Excess and Debauchery
light fruit and sweetness.
Neat, with tonic, or in a stiff clean classic drink.
Smoked Jerusalem Artichoke Leaf, Pilsner Malt, Pearled Barley, Yeast WLP 566, Aspergillus Oryzae, Water
An exploration of tea-making techniques
Excess & Debauchery is an exploration of tea-making techniques. Jerusalem artichoke leaves are hand-rolled to oxidize and then air-dried, unlocking vegetal notes and light green sweetness. The leaves are smoked with the wood of a used Oloroso sherry cask, bringing aromas reminiscent of cured tobacco.
The final spirit is aged for four months in ex-Bourbon casks to round it off and bring further depth, sweetness, and woody aromas.
One rainy morning, we visited Søren Wiuff’s farm outside of Copenhagen to look at a
potential harvest of mirabelle plum. Instead, we got hooked on the long and stalky leaves of Jerusalem artichokes. While they are traditionally used as feed, they exuded very green, earthy and pleasantly bitter flavors we wanted to further explore.
We turned to the world of tea-making to unlock new nuances.
We were on our way to make a tea without using the traditional Camellia Sinensis. We first bruised the Jerusalem artichoke leaves and rolled them to start the oxidizing process. This method, imperative to the flavor of oolong tea and black tea, gave a layer of complexity to the naturally astringent leaves. We ended the process by air-drying the leaves and allowing the enzymes to denature.

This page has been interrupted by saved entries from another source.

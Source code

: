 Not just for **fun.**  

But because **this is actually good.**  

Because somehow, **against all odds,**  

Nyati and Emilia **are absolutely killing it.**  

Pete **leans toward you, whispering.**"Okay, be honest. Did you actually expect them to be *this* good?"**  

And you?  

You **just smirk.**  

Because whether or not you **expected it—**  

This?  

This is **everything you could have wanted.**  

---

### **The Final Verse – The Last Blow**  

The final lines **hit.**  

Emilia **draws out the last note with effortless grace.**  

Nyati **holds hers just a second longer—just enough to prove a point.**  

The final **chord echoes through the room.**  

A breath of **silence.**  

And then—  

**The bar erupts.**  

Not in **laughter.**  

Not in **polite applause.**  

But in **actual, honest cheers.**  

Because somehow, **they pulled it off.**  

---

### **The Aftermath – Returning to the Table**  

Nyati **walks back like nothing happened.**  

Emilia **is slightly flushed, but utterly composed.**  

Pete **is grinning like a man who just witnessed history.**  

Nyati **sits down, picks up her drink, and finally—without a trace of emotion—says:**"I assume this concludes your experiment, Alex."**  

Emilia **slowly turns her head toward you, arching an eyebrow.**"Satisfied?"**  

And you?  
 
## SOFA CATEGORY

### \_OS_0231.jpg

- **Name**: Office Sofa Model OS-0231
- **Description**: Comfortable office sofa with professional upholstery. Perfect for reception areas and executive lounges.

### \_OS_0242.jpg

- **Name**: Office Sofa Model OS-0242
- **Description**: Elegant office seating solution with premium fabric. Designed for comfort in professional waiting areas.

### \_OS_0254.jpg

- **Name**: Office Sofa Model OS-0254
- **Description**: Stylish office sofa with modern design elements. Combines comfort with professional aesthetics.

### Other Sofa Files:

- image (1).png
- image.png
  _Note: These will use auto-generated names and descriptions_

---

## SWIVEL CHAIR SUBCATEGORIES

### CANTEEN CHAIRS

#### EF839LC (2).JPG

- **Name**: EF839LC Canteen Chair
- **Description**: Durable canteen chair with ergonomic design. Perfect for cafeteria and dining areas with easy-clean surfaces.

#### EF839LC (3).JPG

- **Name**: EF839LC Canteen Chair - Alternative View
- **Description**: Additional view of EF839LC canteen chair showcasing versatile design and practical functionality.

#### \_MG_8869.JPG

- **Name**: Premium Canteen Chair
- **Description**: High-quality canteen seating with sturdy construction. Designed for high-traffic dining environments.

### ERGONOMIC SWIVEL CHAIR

Beautiful cured tobacco leaf flavor
To bring more depth we took a page out of the history of smoked teas. As we were about to retire one of our oloroso sherry casks, our Head of R&D Chris set about breaking it down and chipping it to smoke-dry the leaves. This yielded the beautiful cured tobacco leaf flavor that we were hoping for.
A deep earthy vegetal body
After distillation, the blend spent four months in an ex-Bourbon Ehime cask to round it off. The result is a robust woody smoke, deep earthy vegetal body, heightened by a whisper of fruit and sweetness from its time in the cask.